■ Exercise requirements:
From the entries, copy out every line in which the word "이미지를" is found.

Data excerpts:
■ ■ ■ ■ ■
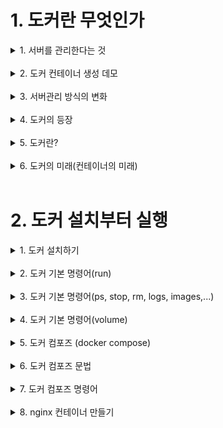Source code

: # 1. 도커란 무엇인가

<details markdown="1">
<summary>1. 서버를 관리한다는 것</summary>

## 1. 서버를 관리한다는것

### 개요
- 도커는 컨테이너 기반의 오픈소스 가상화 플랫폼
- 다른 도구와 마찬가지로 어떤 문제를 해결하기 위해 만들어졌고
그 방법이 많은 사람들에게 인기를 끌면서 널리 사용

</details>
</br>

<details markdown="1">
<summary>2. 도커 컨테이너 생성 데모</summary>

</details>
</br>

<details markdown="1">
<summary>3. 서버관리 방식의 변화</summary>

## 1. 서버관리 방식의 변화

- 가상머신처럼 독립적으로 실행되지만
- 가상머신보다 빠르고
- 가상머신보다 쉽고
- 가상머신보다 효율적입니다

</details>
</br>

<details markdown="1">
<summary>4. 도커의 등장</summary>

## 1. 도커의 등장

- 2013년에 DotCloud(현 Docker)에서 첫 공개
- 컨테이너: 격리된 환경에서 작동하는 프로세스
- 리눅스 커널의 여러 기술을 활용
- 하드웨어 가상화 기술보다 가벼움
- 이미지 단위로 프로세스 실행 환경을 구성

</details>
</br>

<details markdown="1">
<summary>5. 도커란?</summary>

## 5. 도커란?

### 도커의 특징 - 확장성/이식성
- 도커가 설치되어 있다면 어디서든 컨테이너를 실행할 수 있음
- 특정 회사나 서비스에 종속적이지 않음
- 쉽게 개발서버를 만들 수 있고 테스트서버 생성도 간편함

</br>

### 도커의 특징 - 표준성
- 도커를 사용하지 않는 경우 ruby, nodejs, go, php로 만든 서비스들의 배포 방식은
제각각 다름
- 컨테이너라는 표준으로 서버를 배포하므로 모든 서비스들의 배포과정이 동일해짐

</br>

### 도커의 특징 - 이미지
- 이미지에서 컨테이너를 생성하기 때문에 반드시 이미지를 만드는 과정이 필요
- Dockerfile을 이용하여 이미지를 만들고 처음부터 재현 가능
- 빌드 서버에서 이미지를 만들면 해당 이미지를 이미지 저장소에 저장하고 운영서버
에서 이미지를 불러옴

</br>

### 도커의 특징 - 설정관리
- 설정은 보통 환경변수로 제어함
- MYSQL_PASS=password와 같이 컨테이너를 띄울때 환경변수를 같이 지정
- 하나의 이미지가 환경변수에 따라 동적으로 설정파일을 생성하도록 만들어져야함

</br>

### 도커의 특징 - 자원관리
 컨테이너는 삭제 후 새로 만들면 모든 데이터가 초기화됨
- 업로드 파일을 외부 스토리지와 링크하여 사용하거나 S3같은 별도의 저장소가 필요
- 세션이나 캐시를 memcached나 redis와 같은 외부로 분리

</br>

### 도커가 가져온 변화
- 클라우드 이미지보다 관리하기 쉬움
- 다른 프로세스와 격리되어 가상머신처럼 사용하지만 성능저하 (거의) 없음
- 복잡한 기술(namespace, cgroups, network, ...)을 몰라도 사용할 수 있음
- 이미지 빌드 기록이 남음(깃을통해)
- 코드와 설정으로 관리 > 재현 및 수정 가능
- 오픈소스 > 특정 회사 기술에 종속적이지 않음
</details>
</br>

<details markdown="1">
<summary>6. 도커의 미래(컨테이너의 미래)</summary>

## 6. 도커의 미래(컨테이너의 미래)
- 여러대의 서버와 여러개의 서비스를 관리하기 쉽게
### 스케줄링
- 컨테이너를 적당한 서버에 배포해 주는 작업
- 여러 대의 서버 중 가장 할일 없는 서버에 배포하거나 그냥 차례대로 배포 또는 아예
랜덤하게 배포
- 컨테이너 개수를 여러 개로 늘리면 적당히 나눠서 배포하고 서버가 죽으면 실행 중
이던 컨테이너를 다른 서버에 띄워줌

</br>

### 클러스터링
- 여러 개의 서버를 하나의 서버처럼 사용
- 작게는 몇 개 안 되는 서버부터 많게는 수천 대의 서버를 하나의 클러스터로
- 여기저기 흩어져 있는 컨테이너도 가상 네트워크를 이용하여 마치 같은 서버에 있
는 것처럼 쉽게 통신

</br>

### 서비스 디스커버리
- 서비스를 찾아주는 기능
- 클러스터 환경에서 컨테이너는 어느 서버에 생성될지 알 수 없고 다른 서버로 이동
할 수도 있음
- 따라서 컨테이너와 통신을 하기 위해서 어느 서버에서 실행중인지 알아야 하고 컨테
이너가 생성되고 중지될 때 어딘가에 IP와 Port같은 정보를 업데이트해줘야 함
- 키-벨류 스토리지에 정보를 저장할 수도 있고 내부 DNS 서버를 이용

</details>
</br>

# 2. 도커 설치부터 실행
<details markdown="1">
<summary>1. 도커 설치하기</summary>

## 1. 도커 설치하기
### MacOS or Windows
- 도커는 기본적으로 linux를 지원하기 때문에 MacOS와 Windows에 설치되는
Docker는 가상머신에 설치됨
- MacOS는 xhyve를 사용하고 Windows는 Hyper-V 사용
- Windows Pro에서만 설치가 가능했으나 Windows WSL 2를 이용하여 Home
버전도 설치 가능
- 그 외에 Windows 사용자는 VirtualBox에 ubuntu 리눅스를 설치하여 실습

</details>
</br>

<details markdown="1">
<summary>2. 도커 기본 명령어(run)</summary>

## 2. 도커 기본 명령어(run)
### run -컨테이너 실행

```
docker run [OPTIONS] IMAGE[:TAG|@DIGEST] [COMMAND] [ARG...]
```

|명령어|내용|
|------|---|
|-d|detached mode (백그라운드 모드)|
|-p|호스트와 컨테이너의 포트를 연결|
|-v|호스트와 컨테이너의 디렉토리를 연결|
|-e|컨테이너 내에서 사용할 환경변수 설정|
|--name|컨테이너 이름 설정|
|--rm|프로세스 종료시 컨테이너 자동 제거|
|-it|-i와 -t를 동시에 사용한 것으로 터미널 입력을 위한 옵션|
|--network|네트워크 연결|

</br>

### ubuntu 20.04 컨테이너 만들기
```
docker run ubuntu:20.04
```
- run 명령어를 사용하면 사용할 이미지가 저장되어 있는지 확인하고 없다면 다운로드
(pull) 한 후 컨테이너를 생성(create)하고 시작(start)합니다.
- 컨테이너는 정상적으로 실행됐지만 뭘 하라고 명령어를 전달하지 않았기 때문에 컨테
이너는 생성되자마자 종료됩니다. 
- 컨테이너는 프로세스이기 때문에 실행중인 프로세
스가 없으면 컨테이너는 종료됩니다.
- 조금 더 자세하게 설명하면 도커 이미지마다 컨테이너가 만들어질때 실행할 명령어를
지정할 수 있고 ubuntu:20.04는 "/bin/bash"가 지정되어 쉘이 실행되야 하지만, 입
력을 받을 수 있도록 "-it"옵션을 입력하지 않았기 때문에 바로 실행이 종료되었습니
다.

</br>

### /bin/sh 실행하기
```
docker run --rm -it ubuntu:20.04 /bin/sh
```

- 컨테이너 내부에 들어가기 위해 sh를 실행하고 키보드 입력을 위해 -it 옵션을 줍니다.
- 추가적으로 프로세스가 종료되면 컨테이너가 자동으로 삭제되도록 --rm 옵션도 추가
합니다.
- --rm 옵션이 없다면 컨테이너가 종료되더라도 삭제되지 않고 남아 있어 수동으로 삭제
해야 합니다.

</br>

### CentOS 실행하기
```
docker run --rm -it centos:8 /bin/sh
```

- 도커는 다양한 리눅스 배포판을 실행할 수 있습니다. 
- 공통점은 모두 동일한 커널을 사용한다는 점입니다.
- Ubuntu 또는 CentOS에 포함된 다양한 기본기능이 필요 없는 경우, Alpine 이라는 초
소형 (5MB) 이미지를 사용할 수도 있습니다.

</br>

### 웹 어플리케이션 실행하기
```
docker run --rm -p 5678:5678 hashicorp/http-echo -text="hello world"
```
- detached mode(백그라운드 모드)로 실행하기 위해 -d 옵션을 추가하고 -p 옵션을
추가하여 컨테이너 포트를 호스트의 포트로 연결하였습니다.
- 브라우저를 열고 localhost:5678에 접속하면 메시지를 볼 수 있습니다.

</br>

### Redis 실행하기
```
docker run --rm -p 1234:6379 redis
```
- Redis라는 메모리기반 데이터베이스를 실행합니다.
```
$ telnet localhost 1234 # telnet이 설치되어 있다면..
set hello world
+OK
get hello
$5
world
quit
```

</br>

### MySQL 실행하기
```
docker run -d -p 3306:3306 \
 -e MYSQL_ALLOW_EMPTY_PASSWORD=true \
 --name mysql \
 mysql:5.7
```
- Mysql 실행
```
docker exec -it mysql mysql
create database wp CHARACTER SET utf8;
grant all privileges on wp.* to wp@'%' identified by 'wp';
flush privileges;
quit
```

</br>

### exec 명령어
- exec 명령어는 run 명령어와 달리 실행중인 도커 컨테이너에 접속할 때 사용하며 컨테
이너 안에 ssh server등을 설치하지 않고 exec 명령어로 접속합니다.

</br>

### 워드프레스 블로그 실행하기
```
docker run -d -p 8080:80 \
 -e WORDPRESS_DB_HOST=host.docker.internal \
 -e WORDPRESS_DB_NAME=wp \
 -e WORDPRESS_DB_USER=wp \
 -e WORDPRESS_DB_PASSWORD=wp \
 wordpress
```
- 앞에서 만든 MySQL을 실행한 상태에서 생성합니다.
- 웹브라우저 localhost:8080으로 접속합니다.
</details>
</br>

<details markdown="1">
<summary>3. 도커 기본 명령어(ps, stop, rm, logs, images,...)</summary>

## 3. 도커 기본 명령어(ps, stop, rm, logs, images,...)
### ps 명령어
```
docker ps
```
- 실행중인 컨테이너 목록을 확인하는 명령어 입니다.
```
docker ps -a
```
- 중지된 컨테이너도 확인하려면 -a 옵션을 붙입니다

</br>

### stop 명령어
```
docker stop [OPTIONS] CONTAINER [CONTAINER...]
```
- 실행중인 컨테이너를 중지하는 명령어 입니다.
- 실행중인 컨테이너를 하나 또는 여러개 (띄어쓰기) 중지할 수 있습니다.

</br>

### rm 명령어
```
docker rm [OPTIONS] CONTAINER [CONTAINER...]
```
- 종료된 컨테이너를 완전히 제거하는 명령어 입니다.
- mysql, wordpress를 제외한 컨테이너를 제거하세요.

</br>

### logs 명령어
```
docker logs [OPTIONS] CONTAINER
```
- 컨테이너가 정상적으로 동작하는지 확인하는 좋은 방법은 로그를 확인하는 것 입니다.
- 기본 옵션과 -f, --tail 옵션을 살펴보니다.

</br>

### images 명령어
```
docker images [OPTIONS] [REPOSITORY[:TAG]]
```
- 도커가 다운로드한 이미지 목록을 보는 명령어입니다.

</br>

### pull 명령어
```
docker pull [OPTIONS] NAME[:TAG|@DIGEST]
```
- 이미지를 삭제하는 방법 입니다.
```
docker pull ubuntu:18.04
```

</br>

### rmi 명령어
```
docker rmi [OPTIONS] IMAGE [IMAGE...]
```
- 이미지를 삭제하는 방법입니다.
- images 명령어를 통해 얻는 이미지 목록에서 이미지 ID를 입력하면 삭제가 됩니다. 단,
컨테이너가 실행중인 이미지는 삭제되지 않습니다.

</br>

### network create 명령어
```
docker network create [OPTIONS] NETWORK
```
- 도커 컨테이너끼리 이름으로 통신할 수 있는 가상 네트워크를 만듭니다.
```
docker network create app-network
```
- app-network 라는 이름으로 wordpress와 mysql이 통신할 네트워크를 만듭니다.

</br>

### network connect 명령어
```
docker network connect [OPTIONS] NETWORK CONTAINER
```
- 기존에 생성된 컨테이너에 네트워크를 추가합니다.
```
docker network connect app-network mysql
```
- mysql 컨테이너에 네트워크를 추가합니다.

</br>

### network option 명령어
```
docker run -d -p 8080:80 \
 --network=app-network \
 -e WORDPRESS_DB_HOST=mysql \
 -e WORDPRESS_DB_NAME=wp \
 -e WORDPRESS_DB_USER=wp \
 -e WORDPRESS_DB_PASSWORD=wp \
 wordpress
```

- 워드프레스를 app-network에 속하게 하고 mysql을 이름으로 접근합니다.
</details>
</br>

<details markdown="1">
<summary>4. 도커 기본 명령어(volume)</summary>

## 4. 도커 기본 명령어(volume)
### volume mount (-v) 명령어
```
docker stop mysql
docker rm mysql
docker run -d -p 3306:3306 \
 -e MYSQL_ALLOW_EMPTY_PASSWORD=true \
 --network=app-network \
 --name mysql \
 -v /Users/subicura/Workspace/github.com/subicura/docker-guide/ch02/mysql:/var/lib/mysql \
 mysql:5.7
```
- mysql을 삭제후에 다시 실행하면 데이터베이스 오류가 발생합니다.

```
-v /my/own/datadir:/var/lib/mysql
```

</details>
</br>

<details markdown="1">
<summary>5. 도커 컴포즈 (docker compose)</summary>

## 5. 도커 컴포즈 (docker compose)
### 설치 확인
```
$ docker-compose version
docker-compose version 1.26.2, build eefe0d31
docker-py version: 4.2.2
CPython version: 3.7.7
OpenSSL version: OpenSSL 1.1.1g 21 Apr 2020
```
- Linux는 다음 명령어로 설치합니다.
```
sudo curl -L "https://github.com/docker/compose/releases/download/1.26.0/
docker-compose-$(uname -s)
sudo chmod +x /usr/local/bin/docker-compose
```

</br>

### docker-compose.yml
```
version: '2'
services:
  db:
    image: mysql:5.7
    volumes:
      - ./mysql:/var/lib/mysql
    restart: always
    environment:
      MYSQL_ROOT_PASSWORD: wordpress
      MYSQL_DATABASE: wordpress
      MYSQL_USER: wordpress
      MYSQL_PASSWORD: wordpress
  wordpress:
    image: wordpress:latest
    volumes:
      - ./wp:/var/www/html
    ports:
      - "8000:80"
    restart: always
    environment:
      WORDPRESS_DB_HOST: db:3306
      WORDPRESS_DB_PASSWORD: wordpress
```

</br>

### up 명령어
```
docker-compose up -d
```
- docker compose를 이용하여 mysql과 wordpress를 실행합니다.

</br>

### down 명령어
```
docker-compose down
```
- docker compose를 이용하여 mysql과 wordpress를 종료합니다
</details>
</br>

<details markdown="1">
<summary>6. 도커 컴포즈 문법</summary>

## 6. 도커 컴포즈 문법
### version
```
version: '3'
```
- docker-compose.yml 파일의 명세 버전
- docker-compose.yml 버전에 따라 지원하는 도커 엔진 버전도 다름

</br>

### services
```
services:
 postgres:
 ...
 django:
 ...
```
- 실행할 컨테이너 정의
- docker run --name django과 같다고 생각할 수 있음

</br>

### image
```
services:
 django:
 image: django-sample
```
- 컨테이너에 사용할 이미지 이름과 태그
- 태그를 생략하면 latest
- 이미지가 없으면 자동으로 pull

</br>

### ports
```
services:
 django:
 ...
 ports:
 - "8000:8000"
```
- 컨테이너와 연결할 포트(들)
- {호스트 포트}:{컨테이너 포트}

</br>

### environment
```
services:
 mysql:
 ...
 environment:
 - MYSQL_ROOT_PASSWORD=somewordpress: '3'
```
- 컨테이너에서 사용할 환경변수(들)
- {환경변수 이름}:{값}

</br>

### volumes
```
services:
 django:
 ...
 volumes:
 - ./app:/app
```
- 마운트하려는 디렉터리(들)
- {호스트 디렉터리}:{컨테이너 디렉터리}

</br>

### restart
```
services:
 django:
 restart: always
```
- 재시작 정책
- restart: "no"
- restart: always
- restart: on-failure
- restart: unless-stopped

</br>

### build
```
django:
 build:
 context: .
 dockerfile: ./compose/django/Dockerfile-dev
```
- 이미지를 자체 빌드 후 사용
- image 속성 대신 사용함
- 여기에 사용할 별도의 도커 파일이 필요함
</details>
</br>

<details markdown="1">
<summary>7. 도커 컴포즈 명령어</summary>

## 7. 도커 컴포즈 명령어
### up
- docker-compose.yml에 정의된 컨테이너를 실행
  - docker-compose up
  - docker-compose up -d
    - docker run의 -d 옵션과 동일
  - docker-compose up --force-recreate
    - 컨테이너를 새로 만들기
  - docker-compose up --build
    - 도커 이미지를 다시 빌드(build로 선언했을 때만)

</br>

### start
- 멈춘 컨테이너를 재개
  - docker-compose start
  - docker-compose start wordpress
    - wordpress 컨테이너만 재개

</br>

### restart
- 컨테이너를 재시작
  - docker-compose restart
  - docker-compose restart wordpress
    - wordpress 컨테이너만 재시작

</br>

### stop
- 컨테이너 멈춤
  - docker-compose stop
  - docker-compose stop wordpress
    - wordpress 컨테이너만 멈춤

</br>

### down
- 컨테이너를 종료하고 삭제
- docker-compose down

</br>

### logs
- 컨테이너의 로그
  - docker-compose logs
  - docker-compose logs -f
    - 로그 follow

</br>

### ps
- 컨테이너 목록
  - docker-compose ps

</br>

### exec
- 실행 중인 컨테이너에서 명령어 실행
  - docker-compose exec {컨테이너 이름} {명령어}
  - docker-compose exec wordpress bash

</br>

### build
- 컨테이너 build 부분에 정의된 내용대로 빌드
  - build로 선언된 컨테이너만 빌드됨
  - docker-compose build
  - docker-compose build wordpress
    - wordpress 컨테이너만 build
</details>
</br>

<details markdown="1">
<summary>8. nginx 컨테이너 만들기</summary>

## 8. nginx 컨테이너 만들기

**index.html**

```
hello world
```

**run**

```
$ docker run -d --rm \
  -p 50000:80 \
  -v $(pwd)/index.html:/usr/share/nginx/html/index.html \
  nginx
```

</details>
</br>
■ ■ ■ ■ ■
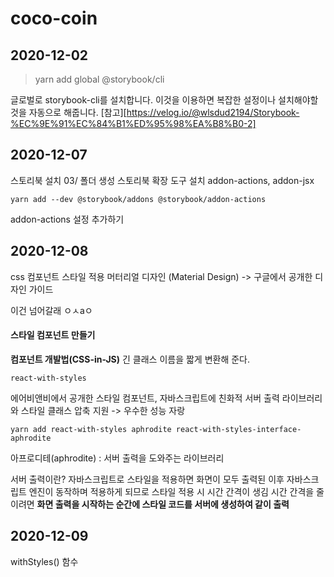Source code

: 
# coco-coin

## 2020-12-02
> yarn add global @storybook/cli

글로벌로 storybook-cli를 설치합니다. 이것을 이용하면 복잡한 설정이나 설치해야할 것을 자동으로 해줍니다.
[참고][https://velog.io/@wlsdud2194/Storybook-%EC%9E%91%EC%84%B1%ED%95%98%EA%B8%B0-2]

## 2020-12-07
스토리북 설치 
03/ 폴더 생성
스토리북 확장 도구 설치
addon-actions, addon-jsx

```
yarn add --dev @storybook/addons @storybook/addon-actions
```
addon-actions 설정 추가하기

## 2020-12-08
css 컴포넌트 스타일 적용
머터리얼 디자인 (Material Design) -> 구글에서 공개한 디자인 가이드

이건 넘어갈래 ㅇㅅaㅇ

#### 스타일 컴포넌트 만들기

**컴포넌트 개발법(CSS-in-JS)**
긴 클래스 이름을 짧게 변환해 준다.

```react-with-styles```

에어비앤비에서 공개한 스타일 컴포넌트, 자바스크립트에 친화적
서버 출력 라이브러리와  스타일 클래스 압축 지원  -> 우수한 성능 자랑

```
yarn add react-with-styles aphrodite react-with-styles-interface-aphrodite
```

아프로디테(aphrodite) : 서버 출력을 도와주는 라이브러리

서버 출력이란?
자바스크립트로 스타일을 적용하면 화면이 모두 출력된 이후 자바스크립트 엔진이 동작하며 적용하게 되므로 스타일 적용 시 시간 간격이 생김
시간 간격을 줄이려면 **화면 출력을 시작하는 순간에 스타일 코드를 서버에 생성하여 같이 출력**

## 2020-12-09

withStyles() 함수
■ ■ ■ ■ ■
■ Problem solution:
- 이미지에서 컨테이너를 생성하기 때문에 반드시 이미지를 만드는 과정이 필요
- Dockerfile을 이용하여 이미지를 만들고 처음부터 재현 가능
- 빌드 서버에서 이미지를 만들면 해당 이미지를 이미지 저장소에 저장하고 운영서버
에서 이미지를 불러옴
소형 (5MB) 이미지를 사용할 수도 있습니다.
- 이미지를 삭제하는 방법 입니다.
- 이미지를 삭제하는 방법입니다.
- 이미지를 자체 빌드 후 사용
    - 도커 이미지를 다시 빌드(build로 선언했을 때만)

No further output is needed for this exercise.